SQL Server Performance – Most Efficient Way to Join Huge Tables

performancequery-performancesql servertransaction-logupdate

I have a table with 20M rows, and each row has 3 columns: time, id, and value. For each id and time, there is a value for the status. I want to know the values of the last and the next periods for a specific time and id, and have the following query to get the values:

update a1
set  a1.value_last = b1.value,   
     a1.value_next = c1.value
from tab1 a1
left join tab1 b1
on a1.id = b1.id
and a1.period = b1.period + 1
left join tab1 c1
on a1.id = c1.id
and a1.period = c1.period - 1

It seems that the query takes forever and the log file increased by more than 10 GB. I'm wondering what's the most efficient way to write this query? I know using index will speed up the joining process, but how can I reduce the logging?

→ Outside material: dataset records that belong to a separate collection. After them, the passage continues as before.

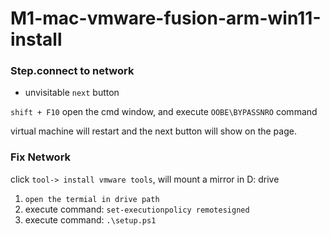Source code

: # M1-mac-vmware-fusion-arm-win11-install

### Step.connect to network

- unvisitable `next` button

`shift + F10` open the cmd window, and execute `OOBE\BYPASSNRO` command

virtual machine will restart and the next button will show on the page.

### Fix Network

click `tool-> install vmware tools`, will mount a mirror in D: drive

1. `open the termial in drive path`
2. execute command: `set-executionpolicy remotesigned`
3. execute command: `.\setup.ps1`
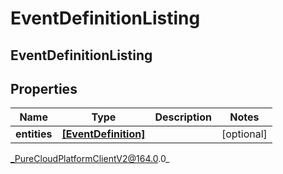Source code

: # EventDefinitionListing

## EventDefinitionListing

## Properties

|Name | Type | Description | Notes|
|------------ | ------------- | ------------- | -------------|
| **entities** | [**[EventDefinition]**](EventDefinition) |  | [optional] |



_PureCloudPlatformClientV2@164.0.0_
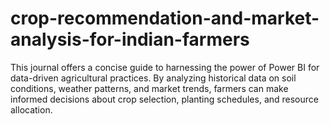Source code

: # crop-recommendation-and-market-analysis-for-indian-farmers
This journal offers a concise guide to harnessing the power of Power BI for data-driven agricultural practices. By analyzing historical data on soil conditions, weather patterns, and market trends, farmers can make informed decisions about crop selection, planting schedules, and resource allocation.
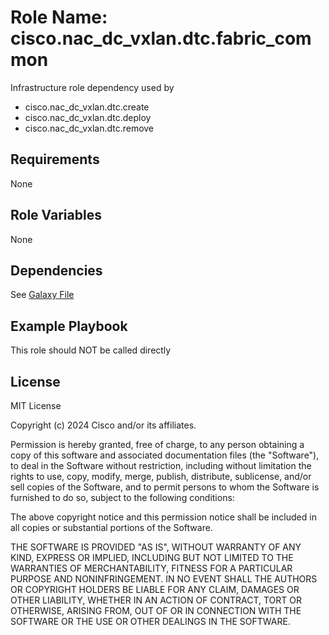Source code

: Role Name: cisco.nac_dc_vxlan.dtc.fabric_common
===============================================

Infrastructure role dependency used by

* cisco.nac_dc_vxlan.dtc.create
* cisco.nac_dc_vxlan.dtc.deploy
* cisco.nac_dc_vxlan.dtc.remove

Requirements
------------
None

Role Variables
--------------
None

Dependencies
------------

See [Galaxy File](https://github.com/netascode/ansible-dc-vxlan/blob/develop/galaxy.yml#L14)


Example Playbook
----------------

This role should NOT be called directly

License
-------

MIT License

Copyright (c) 2024 Cisco and/or its affiliates.

Permission is hereby granted, free of charge, to any person obtaining a copy
of this software and associated documentation files (the "Software"), to deal
in the Software without restriction, including without limitation the rights
to use, copy, modify, merge, publish, distribute, sublicense, and/or sell
copies of the Software, and to permit persons to whom the Software is
furnished to do so, subject to the following conditions:

The above copyright notice and this permission notice shall be included in all
copies or substantial portions of the Software.

THE SOFTWARE IS PROVIDED "AS IS", WITHOUT WARRANTY OF ANY KIND, EXPRESS OR
IMPLIED, INCLUDING BUT NOT LIMITED TO THE WARRANTIES OF MERCHANTABILITY,
FITNESS FOR A PARTICULAR PURPOSE AND NONINFRINGEMENT. IN NO EVENT SHALL THE
AUTHORS OR COPYRIGHT HOLDERS BE LIABLE FOR ANY CLAIM, DAMAGES OR OTHER
LIABILITY, WHETHER IN AN ACTION OF CONTRACT, TORT OR OTHERWISE, ARISING FROM,
OUT OF OR IN CONNECTION WITH THE SOFTWARE OR THE USE OR OTHER DEALINGS IN THE
SOFTWARE.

I'm using SQL Server 2016 on Win10 64bit.

Best Answer

update a1
set  a1.value_last = LAG(value, 1,0)  OVER (partition by id ORDER BY period)
  ,  a1.value_next = LEAD(value, 1,0) OVER (partition by id ORDER BY period)
from tab1 a1

index on id, period

or just use a view - that might surprise you

CREATE VIEW tab1LastNext  
AS  
select a1.id, a1.period, a1.value
     , LAG(value, 1,0)  OVER (partition by id ORDER BY period) as value_last
     , LEAD(value, 1,0) OVER (partition by id ORDER BY period) as value_next
from tab1 a1;

for logging
need to hope value is not null or this gets messy

select 1;
while @@rowcount > 0
begin 
  update top (10000) a1
  set a1.value_last = LAG(value, 1,0) OVER (partition by id ORDER BY period)
  from tab1 a1 
  where LAG(value, 1,0) OVER (partition by id ORDER BY period) is not null 
    and LAG(value, 1,0) OVER (partition by id ORDER BY period) != a1.value_last
end 
select 1;
while @@rowcount > 0
begin 
  update top (10000) a1
  set a1.value_next = LEAD(value, 1,0) OVER (partition by id ORDER BY period)
  from tab1 a1 
  where LEAD(value, 1,0) OVER (partition by id ORDER BY period) is not null 
    and LEAD(value, 1,0) OVER (partition by id ORDER BY period) != a1.value_next
end